▸ **TASK BRIEF**
Could you copy out every line of the data where the word "from" occurs?

(Source texts of formatted documents)
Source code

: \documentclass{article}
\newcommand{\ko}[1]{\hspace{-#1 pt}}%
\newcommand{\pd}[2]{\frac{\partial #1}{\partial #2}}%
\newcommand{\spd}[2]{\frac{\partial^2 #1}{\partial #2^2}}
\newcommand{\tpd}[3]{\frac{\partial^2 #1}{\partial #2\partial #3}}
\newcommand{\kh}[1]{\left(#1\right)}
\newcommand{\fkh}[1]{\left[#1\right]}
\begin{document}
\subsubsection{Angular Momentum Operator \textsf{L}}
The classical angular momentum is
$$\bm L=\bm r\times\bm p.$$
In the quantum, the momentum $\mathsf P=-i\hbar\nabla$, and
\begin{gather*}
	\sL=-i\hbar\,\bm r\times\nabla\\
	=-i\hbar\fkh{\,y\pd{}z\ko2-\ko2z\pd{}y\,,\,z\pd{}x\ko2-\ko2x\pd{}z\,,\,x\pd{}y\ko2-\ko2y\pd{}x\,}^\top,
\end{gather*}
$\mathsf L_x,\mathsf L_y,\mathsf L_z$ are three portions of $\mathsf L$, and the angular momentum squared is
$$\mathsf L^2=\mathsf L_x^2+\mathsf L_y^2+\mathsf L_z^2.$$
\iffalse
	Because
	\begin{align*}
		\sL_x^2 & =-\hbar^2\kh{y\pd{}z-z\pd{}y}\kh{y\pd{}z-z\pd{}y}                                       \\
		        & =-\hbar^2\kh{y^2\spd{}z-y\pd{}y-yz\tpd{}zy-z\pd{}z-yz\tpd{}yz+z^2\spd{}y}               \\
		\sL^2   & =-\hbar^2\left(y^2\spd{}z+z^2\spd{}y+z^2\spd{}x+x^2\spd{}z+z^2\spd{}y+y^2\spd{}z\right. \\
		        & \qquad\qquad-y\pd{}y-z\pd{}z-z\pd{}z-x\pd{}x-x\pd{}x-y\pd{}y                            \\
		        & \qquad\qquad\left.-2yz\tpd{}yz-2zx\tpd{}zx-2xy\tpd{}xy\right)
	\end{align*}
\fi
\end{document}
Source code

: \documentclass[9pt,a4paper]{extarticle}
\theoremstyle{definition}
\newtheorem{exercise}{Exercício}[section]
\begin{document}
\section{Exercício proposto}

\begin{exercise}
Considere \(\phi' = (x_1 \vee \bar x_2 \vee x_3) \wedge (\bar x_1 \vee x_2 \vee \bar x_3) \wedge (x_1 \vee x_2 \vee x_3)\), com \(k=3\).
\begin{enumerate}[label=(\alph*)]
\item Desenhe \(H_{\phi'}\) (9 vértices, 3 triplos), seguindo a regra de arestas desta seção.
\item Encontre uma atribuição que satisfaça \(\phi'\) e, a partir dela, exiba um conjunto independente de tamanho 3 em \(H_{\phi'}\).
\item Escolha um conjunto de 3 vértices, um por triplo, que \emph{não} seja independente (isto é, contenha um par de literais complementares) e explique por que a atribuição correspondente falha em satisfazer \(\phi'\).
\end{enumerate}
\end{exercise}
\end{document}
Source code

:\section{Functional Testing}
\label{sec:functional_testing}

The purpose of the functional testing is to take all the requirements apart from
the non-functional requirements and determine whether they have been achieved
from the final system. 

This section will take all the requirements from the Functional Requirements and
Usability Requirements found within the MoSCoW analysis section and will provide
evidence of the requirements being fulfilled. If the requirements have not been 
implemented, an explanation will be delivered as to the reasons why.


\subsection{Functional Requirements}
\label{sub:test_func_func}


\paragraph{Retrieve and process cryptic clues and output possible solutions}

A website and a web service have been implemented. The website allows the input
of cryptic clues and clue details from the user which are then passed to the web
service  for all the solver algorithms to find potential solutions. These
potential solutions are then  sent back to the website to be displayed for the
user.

▸ **EXERCISE RESULT**
The purpose of the functional testing is to take all the requirements apart from
from the final system. 
This section will take all the requirements from the Functional Requirements and
of cryptic clues and clue details from the user which are then passed to the web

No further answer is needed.